Records drawn from a dataset:
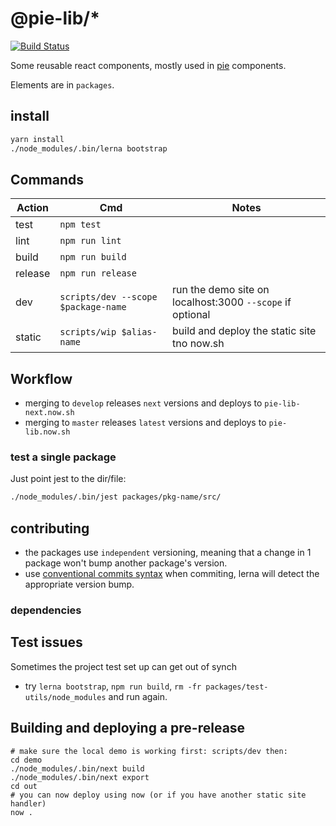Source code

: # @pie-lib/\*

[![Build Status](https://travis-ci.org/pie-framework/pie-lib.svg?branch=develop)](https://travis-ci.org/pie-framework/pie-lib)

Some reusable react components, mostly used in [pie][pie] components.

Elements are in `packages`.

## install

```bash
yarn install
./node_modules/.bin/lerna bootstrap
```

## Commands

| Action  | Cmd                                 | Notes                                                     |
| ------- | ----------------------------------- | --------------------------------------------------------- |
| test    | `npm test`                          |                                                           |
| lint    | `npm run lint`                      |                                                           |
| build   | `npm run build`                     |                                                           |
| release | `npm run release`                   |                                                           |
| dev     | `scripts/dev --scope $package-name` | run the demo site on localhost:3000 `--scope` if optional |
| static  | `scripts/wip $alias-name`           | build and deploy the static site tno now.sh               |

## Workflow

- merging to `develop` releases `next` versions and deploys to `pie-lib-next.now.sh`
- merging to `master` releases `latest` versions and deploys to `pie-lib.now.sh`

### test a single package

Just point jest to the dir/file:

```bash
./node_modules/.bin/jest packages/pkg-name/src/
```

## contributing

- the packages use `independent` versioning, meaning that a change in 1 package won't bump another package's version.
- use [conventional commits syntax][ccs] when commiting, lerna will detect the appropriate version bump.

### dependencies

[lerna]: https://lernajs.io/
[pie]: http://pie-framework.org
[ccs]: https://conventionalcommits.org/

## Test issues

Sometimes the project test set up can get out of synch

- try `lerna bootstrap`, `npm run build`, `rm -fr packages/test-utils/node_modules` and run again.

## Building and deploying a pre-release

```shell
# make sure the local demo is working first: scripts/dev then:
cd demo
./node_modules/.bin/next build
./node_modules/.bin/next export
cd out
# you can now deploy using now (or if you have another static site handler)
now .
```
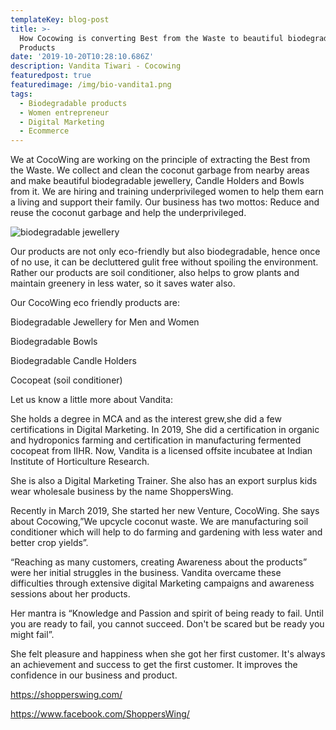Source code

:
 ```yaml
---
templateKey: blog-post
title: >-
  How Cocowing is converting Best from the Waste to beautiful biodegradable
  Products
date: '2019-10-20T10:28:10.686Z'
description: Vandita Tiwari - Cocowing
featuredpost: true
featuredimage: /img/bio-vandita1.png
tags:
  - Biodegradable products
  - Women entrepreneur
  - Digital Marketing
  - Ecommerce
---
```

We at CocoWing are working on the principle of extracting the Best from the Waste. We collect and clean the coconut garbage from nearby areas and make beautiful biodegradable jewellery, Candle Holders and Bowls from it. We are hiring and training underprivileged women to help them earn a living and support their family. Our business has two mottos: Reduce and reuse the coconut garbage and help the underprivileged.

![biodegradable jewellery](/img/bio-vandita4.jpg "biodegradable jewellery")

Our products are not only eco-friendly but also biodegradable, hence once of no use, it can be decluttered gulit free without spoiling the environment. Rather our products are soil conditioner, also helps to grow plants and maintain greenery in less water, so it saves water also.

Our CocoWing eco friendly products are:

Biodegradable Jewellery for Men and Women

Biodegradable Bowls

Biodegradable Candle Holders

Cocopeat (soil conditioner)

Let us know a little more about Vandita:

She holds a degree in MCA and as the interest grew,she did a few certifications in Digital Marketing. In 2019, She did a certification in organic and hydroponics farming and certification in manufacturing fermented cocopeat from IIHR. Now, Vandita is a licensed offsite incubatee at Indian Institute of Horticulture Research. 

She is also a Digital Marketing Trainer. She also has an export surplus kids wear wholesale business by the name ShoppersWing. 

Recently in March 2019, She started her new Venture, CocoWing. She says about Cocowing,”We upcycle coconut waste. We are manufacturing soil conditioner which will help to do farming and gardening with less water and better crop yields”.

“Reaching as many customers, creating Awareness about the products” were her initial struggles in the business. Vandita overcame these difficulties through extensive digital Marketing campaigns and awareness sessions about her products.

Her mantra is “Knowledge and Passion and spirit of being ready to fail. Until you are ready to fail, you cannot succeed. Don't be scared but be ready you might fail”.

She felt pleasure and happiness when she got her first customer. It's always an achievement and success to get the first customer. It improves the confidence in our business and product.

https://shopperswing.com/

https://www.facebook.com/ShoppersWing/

> YOUR INSTRUCTIONS:
Look through the entries above and count each line holding "static"; report the count alone.

> EXERCISE RESULT:
2